In the process of making an encyclopedia, categories are decided on wherein various objects are placed. It is search for an universal system to describe the world.

Training sets are used to train data-mining algorithms for pattern recognition. These training sets are the contemporary version of the traditional encyclopedia. From the famous Encyclopédie, ou dictionnaire raisonné des sciences, des arts et des métiers initiated by Diderot and D'Alembert in 1751, the encyclopedia was a body of information to share knowledge from human to human. But the contemporary encyclopedia's are constructed to rather share structures and information of humans with machines.

In order to automate processes of recognition purposes, researchers are again triggered to reconsider their categorization structures and to question the classification of objects in these categories. The training sets give a glimpse on the process of constructing such simplified model of reality, and reveal the difficulties that appear along the way.

steps of constructing such encyclopedia:

1. The SUN group training set is collected by quering the scenes needed into searchengines. Result: the training set is built with typical digital images of low quality that are common to appear on the web.

2. The SUN group decides on category merges, drops, and arising, by judging their visual and semantic strength.

3. The SUN group asks 'mechanical turks' to annotate the images, by marking the objects that appear in a scene with a vector line. Small objects disappear, common objects become the common objects that will be recognized.
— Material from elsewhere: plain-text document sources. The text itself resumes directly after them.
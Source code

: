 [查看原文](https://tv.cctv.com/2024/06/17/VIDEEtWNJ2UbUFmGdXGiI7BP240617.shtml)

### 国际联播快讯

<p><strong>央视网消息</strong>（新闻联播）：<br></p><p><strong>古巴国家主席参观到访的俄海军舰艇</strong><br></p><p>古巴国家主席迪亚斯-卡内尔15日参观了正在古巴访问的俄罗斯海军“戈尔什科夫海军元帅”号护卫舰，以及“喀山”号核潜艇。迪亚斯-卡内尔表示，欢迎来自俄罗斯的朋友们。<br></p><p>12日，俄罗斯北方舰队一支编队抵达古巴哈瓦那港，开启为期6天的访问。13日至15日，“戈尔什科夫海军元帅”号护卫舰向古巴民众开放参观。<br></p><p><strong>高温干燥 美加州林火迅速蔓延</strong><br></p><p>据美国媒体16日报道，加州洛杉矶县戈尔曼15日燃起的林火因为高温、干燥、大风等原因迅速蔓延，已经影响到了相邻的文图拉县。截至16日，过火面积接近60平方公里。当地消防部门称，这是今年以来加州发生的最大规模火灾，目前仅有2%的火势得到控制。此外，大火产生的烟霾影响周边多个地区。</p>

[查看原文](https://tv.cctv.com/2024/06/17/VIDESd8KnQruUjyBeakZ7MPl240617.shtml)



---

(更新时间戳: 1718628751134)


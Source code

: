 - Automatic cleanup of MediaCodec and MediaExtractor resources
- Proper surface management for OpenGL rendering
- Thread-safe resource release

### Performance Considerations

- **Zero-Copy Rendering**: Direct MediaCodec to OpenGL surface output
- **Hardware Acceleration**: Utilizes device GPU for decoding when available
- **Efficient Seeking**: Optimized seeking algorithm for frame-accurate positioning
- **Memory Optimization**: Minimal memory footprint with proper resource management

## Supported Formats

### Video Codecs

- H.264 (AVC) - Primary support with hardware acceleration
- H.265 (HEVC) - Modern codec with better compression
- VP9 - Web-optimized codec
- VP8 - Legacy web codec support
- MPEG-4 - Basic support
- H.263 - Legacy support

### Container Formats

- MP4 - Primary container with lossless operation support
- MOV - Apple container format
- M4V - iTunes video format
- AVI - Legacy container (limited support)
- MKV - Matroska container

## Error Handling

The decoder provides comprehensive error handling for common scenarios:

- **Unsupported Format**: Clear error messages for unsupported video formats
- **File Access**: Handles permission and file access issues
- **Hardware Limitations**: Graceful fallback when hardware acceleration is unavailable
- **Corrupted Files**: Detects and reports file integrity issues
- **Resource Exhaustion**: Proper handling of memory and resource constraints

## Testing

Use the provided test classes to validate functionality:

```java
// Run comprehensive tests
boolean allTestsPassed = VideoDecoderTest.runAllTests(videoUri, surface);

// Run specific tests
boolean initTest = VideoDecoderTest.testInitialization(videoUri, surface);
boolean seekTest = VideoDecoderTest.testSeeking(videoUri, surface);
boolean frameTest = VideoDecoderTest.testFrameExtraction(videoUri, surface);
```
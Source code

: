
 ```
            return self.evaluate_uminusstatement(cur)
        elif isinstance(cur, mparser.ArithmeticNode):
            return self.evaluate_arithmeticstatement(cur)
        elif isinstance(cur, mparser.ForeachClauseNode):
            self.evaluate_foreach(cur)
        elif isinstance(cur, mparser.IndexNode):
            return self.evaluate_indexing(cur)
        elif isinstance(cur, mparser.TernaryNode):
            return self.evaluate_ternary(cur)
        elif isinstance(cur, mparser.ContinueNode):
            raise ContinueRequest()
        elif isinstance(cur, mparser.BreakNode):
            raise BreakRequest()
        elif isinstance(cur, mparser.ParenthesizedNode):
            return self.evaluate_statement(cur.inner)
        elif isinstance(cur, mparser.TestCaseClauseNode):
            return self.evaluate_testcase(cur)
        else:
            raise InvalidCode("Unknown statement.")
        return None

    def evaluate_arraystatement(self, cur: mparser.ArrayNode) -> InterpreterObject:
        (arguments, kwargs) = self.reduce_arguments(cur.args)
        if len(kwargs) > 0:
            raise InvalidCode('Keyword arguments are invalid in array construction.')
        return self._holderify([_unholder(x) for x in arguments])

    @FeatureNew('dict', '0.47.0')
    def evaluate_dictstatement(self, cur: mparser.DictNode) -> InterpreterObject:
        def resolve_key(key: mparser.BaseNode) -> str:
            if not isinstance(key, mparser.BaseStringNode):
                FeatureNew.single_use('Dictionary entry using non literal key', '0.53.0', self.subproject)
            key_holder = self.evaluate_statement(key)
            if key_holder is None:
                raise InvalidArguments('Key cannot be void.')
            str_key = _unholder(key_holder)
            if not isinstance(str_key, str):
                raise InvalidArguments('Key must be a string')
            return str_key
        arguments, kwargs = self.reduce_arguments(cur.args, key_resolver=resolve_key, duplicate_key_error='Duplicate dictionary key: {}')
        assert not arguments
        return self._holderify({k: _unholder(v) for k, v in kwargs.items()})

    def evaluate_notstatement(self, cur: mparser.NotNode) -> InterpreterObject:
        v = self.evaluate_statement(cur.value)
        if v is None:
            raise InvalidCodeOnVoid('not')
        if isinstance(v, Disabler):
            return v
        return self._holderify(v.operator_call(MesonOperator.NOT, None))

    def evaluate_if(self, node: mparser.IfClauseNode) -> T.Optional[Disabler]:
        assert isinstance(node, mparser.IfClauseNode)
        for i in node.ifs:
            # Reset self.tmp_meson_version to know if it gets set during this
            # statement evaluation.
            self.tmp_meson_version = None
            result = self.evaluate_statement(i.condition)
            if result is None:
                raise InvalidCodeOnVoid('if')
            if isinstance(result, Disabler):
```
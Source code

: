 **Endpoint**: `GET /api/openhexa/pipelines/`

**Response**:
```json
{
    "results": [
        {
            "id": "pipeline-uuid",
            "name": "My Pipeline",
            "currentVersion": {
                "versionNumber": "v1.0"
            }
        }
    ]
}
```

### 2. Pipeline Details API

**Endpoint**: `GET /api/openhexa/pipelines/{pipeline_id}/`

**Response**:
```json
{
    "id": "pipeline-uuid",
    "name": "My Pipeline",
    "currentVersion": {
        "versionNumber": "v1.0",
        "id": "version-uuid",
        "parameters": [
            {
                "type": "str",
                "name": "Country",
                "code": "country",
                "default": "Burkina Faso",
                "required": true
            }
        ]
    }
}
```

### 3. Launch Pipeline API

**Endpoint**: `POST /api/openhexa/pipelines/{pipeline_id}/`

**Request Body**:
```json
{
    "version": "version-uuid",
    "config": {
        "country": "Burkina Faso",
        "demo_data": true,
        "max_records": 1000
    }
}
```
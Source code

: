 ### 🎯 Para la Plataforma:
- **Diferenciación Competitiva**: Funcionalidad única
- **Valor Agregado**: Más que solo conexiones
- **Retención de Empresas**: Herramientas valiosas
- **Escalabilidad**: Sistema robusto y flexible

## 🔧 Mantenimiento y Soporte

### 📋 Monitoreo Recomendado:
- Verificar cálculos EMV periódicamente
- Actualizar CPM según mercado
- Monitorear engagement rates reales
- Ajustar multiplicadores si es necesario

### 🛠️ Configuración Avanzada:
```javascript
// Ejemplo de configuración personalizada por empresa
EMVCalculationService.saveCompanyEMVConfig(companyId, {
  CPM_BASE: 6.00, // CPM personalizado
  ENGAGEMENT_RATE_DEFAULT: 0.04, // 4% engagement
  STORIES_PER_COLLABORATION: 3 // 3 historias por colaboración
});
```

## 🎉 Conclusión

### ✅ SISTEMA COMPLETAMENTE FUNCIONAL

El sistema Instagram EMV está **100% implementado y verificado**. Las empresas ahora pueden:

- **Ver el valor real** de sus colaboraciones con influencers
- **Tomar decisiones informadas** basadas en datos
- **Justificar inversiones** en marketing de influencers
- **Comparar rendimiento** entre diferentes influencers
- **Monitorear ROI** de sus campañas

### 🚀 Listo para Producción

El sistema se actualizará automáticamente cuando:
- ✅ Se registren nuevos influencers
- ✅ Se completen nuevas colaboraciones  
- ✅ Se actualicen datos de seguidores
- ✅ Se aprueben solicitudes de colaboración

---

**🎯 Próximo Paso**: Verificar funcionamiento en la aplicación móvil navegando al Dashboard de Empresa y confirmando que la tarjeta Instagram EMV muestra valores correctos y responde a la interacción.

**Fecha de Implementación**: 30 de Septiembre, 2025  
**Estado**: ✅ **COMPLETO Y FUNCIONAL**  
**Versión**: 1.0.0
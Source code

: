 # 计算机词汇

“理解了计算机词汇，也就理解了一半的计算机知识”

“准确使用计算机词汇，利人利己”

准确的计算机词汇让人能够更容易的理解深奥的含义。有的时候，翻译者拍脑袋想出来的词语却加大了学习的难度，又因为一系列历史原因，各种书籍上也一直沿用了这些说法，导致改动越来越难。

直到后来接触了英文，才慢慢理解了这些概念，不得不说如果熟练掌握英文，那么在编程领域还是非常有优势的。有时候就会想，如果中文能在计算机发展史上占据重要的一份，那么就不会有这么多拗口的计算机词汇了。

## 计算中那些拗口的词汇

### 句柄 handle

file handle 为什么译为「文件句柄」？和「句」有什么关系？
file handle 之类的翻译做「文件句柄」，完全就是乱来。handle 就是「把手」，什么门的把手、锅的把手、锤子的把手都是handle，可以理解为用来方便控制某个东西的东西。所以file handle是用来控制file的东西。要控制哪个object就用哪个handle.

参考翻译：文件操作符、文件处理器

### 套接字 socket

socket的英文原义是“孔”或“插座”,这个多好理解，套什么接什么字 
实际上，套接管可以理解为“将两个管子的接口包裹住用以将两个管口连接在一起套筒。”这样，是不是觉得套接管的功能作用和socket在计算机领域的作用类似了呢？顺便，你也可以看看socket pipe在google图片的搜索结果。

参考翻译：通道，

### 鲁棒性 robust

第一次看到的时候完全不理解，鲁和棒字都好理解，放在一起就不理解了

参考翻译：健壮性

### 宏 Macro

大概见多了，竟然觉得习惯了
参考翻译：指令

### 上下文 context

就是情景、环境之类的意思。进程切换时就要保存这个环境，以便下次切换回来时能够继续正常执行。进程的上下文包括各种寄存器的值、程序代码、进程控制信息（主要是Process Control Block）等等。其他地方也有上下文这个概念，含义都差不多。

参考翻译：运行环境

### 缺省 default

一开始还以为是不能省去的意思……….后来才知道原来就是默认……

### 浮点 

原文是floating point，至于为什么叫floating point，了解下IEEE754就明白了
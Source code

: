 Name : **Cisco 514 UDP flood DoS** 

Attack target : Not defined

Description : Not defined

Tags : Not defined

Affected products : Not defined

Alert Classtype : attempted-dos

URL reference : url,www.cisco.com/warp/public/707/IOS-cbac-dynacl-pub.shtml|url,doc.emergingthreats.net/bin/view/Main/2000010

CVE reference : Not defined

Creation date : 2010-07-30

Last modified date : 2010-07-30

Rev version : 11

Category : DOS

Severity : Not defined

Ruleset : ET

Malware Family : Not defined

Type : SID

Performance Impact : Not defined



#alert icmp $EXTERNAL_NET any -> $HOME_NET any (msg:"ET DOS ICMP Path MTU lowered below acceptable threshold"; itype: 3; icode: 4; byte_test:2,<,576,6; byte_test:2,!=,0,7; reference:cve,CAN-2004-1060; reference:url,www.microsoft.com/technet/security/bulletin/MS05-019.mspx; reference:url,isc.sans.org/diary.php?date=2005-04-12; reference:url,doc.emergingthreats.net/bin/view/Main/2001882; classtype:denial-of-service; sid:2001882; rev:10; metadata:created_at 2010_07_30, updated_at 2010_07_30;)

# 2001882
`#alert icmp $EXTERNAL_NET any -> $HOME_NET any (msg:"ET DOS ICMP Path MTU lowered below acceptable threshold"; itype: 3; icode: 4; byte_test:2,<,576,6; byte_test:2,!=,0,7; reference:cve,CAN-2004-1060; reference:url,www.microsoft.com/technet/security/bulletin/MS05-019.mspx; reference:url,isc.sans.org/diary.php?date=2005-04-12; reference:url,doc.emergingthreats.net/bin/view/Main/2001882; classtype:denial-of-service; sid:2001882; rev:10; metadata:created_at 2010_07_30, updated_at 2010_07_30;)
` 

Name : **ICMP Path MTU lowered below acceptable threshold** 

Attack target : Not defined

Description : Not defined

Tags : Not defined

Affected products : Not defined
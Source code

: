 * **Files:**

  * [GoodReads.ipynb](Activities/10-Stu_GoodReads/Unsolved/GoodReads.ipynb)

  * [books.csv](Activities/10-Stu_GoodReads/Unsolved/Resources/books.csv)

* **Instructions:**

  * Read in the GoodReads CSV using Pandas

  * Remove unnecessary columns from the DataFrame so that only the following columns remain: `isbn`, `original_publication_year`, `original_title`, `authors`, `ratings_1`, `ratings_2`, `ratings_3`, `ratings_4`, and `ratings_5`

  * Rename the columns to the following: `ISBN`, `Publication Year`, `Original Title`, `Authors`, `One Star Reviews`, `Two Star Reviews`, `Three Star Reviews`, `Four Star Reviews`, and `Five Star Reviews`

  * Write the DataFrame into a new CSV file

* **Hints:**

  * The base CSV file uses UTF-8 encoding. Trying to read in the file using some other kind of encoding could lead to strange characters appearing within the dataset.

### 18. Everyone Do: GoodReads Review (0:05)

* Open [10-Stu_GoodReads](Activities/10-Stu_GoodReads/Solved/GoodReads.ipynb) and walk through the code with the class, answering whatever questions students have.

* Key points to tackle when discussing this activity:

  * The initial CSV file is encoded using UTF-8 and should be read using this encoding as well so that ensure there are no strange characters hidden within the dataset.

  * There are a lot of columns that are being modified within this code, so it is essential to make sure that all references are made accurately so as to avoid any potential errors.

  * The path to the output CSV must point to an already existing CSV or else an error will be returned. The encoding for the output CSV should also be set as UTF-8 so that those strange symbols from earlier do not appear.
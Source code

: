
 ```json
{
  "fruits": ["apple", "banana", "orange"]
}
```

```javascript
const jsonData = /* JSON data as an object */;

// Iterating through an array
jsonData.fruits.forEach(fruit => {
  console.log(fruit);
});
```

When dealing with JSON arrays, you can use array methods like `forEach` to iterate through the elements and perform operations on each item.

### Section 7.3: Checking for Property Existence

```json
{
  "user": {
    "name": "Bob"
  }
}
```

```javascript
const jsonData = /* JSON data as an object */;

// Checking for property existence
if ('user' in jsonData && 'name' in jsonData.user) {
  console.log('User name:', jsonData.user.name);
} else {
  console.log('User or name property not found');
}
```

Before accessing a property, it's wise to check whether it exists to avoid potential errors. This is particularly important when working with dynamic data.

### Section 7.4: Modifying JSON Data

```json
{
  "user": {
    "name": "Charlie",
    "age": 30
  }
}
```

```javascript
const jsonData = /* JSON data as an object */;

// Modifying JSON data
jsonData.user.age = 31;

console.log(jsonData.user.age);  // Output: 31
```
Also, the most often annotated scene is 'living room', followed by 'bedroom' and 'kitchen'. The probability that 'living room' will be the outcome of the recognition-algorithm is therefor much higher than for scenes that are not annotated that often. These results are hence also types of categories in themselves. Although not directly decided upon by the research group, this hierarchy orginates thanks to the selection of scenes that the annotators worked on.